Each line below that holds the word "linhas" counts once. Say how many such lines there are, and no more.
----- Exercise input
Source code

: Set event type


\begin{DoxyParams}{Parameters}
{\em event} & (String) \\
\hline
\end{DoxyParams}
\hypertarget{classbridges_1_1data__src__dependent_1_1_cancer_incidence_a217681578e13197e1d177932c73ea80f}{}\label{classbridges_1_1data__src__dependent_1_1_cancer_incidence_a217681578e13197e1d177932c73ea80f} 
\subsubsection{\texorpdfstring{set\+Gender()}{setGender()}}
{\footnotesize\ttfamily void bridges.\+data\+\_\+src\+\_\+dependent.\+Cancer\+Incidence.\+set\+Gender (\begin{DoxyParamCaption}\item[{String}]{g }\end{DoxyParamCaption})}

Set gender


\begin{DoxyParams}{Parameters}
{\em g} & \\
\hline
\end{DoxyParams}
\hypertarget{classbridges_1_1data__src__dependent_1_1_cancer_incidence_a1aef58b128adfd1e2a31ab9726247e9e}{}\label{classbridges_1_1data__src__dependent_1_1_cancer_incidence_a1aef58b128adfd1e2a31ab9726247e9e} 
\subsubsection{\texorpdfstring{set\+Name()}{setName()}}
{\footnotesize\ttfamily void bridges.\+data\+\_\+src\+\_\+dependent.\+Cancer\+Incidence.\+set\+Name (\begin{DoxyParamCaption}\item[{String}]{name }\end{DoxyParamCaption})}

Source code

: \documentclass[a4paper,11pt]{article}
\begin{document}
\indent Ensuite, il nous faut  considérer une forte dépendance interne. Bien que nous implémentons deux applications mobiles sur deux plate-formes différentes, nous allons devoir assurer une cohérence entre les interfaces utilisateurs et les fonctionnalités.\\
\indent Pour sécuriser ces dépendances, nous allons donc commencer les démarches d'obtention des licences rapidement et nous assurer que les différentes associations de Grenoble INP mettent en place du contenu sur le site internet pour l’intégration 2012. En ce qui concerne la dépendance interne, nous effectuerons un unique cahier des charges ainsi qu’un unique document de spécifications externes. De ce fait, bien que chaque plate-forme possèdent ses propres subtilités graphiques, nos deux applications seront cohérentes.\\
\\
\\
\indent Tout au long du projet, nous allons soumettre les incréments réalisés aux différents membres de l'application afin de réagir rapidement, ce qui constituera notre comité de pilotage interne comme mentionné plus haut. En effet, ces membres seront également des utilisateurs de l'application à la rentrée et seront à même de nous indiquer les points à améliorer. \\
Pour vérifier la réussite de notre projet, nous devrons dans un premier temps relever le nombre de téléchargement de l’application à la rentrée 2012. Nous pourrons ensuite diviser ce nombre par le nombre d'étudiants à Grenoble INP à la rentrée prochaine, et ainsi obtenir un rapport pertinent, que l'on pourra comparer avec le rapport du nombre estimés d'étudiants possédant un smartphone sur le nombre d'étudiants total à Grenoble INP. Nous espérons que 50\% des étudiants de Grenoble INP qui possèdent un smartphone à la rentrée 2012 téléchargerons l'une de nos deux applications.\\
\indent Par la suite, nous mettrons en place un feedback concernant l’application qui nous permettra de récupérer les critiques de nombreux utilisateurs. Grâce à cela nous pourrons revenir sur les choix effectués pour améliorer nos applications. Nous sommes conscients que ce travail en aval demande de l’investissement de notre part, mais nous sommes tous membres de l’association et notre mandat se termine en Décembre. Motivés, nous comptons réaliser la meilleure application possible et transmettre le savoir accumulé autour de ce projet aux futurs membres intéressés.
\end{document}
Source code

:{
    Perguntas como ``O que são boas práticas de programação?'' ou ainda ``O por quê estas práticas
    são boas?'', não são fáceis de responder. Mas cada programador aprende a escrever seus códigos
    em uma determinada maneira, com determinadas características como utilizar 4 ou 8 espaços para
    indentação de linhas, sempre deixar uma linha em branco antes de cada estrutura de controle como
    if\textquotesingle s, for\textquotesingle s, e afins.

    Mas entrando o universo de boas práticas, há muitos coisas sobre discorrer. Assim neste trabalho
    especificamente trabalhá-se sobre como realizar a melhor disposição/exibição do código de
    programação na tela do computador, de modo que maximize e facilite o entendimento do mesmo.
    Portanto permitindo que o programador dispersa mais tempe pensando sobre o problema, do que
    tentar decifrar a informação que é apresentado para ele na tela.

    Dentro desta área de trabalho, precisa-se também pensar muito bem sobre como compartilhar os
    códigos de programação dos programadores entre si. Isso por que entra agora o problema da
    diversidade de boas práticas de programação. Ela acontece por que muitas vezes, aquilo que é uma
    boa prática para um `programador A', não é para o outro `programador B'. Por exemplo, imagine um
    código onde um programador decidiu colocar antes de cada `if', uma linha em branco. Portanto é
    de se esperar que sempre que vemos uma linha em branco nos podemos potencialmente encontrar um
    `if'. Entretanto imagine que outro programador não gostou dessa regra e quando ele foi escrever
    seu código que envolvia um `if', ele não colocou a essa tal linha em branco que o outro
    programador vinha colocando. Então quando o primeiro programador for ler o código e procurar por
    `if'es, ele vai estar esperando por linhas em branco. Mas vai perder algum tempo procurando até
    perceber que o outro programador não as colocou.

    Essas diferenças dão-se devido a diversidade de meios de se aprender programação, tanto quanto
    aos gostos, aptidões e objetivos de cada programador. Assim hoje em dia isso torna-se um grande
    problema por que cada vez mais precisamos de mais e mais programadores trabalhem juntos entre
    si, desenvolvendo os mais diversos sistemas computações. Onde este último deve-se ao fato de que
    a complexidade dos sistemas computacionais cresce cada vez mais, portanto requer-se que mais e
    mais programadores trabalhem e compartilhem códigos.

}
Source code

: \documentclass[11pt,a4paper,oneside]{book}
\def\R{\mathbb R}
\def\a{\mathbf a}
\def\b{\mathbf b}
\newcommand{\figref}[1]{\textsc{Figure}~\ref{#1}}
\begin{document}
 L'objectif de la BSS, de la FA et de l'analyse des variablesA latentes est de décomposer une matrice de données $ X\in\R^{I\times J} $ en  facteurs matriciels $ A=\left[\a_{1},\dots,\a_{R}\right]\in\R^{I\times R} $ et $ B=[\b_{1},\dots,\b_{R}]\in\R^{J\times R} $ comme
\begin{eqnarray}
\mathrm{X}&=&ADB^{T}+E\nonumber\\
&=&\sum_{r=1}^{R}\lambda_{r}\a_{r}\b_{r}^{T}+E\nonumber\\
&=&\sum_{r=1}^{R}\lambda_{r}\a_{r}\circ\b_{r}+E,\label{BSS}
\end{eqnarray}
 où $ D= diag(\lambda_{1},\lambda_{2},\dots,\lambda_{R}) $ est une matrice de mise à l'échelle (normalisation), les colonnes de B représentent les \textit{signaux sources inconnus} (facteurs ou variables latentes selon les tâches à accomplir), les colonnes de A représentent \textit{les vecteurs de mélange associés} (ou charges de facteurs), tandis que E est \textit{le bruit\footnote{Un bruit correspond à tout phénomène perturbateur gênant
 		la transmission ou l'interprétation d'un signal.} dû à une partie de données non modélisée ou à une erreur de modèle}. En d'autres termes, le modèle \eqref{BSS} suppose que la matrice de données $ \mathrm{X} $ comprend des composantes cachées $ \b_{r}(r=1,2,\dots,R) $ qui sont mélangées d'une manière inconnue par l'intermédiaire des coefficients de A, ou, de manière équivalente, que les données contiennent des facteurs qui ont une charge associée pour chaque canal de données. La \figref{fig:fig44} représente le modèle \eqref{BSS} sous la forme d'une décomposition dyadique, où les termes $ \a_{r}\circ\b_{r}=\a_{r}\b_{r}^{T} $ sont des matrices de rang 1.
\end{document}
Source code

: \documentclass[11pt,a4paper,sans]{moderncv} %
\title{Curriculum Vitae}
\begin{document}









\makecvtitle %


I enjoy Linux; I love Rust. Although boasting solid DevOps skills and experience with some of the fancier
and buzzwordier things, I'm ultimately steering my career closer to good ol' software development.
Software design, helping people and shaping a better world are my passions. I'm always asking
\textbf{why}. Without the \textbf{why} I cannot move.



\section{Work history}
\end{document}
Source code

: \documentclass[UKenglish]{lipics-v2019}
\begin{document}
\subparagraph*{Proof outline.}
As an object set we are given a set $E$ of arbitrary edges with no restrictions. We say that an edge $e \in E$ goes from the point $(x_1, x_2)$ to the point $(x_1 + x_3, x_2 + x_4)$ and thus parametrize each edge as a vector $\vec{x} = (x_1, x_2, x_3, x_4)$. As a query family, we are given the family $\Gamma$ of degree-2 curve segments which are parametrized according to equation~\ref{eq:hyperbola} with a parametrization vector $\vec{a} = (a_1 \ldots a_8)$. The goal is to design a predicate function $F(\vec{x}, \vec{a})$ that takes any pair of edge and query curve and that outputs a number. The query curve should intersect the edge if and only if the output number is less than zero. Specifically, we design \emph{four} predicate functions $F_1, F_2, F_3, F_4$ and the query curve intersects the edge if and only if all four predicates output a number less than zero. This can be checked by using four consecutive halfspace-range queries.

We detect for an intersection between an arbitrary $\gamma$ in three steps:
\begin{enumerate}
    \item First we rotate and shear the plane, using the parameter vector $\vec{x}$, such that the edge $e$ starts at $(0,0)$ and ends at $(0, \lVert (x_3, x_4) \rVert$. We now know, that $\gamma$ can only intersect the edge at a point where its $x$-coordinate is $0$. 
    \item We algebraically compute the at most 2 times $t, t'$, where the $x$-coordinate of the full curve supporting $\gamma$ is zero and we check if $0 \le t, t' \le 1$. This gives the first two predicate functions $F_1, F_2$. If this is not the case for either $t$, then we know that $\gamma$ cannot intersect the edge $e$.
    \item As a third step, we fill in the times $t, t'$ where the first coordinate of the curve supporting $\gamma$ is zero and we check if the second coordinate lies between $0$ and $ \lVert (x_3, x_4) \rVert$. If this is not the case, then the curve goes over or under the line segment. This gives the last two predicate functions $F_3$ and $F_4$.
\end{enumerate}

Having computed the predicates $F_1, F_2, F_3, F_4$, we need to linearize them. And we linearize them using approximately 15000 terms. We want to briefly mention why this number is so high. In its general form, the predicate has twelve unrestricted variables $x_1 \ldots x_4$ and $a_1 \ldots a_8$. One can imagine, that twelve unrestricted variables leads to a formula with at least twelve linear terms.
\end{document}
----------
(Answer box):
2